When Annie Ridout told her husband she was concerned about how disorganised she’d become, his answered surprised her. He said he was pleased; that he prefers her now that she’s forgetful and messy. Here’s why…
For my entire adult life, I’ve been an Organised Person. I’m never late for an appointment or meeting – in fact, I’m usually the best part of an hour early. I remember birthdays, important events in people’s lives, Christmas presents are bought and wrapped well in advance.
After the birth of my daughter, I’d always have at least two bumper packs of nappies in stock. I never ran out. The nappy bag was packed well in advance. I remember when my daughter was a few weeks old, we were leaving the house with my mum and she said: have you remembered the nappy bag? I laughed. Of course I’ve remembered it, I said; do you think I’m a complete idiot?
But then I became pregnant again, two years later. I didn’t want to find out the sex of my unborn baby, as I liked the idea of a surprise. But I kept thinking: it would be very helpful to know if it’s a girl or a boy so that I can source new clothes, or relax in the knowledge that I have everything I need already (if it’s another girl).
My beautiful son was born, and then when he was a few days old, I was sat on the floor sorting through clothes. Pulling out the unisex stuff, re-packing the girly stuff. It was a faff. And not what I wanted to be doing, while looking after a toddler and a newborn. I thought: I should have found out the sex.
And then when he was a few weeks old, I was back at work – writing articles from the sofa, or my kitchen table. I had a lot going on, and felt anxious and stressed most of the time. Attempting to work nearly full-time while mothering a new baby full-time and a toddler all but two days a week – all on very broken sleep – was too much.

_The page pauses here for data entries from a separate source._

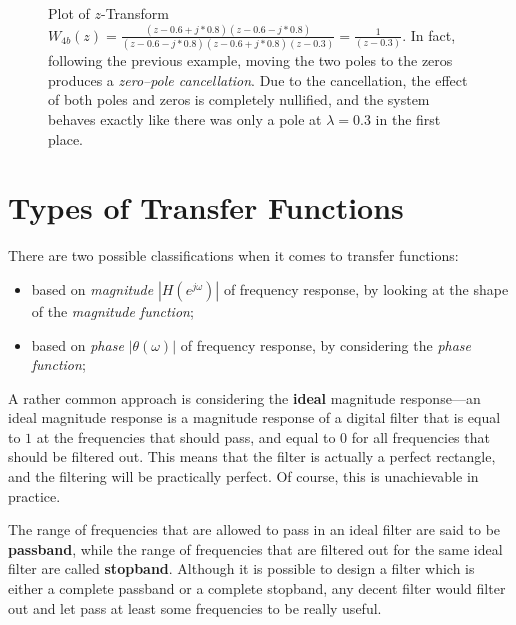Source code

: \documentclass[\documentfontsize, twocolumn]{\classname}
\begin{document}
\begin{figure*}[ht]
\begin{center}
\scalebox{0.6}{
    
}\caption{Plot of $z$-Transform $W_{4b}(z) = \frac{ (z - 0.6 + j*0.8)(z - 0.6 - j*0.8) } {(z - 0.6 - j*0.8)(z - 0.6 + j*0.8)(z - 0.3)} = \frac { 1 } {(z - 0.3)}$. In fact, following the previous example, moving the two poles to the zeros produces a \emph{zero--pole cancellation}. Due to the cancellation, the effect of both poles and zeros is completely nullified, and the system behaves exactly like there was only a pole at $\lambda = 0.3$ in the first place.}\label{oct:zTransformExample4b}
\end{center}
\end{figure*}

\clearpage

\section{Types of Transfer Functions}

There are two possible classifications when it comes to transfer functions:
\begin{itemize}
    \item based on \emph{magnitude} $|H(e^{j\omega})|$ of frequency response, by looking at the shape of the \emph{magnitude function};
    \item based on \emph{phase} $|\theta(\omega)|$ of frequency response, by considering the \emph{phase function};
\end{itemize}

A rather common approach is considering the \textbf{ideal} magnitude response---an ideal magnitude response is a magnitude response of a digital filter that is equal to $1$ at the frequencies that should pass, and equal to $0$ for all frequencies that should be filtered out. This means that the filter is actually a perfect rectangle, and the filtering will be practically perfect. Of course, this is unachievable in practice.

The range of frequencies that are allowed to pass in an ideal filter are said to be \textbf{passband}, while the range of frequencies that are filtered out for the same ideal filter are called \textbf{stopband}. Although it is possible to design a filter which is either a complete passband or a complete stopband, any decent filter would filter out and let pass at least some frequencies to be really useful.
\end{document}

But I couldn’t see another option.
And then more recently, I decided to start delegating more. My husband is already good at dividing house duties with me. I polish and hoover, he mops and cleans the bathrooms. This is the weekly clean. Between this, we both cook and prepare food, and clear up afterwards.
In terms of paid work, my husband has the luxury of leaving the house at 8am, Monday-Friday, knowing that I’ll take care of the children. Two half-days a week, my son has a childminder but other than that – I look after him. I drop my daughter at nursery every morning and collect her every afternoon.
My husband then returns home around 6pm and the kids will usually be fed, and ready for a bath. I freelance from home – during the childminder hours, nap-times and in the evenings – which allows me this flexibility. And it works, for both of us. After buy xanax on the internet all, I want this time with our children and my husband doesn’t. (JUST JOKING)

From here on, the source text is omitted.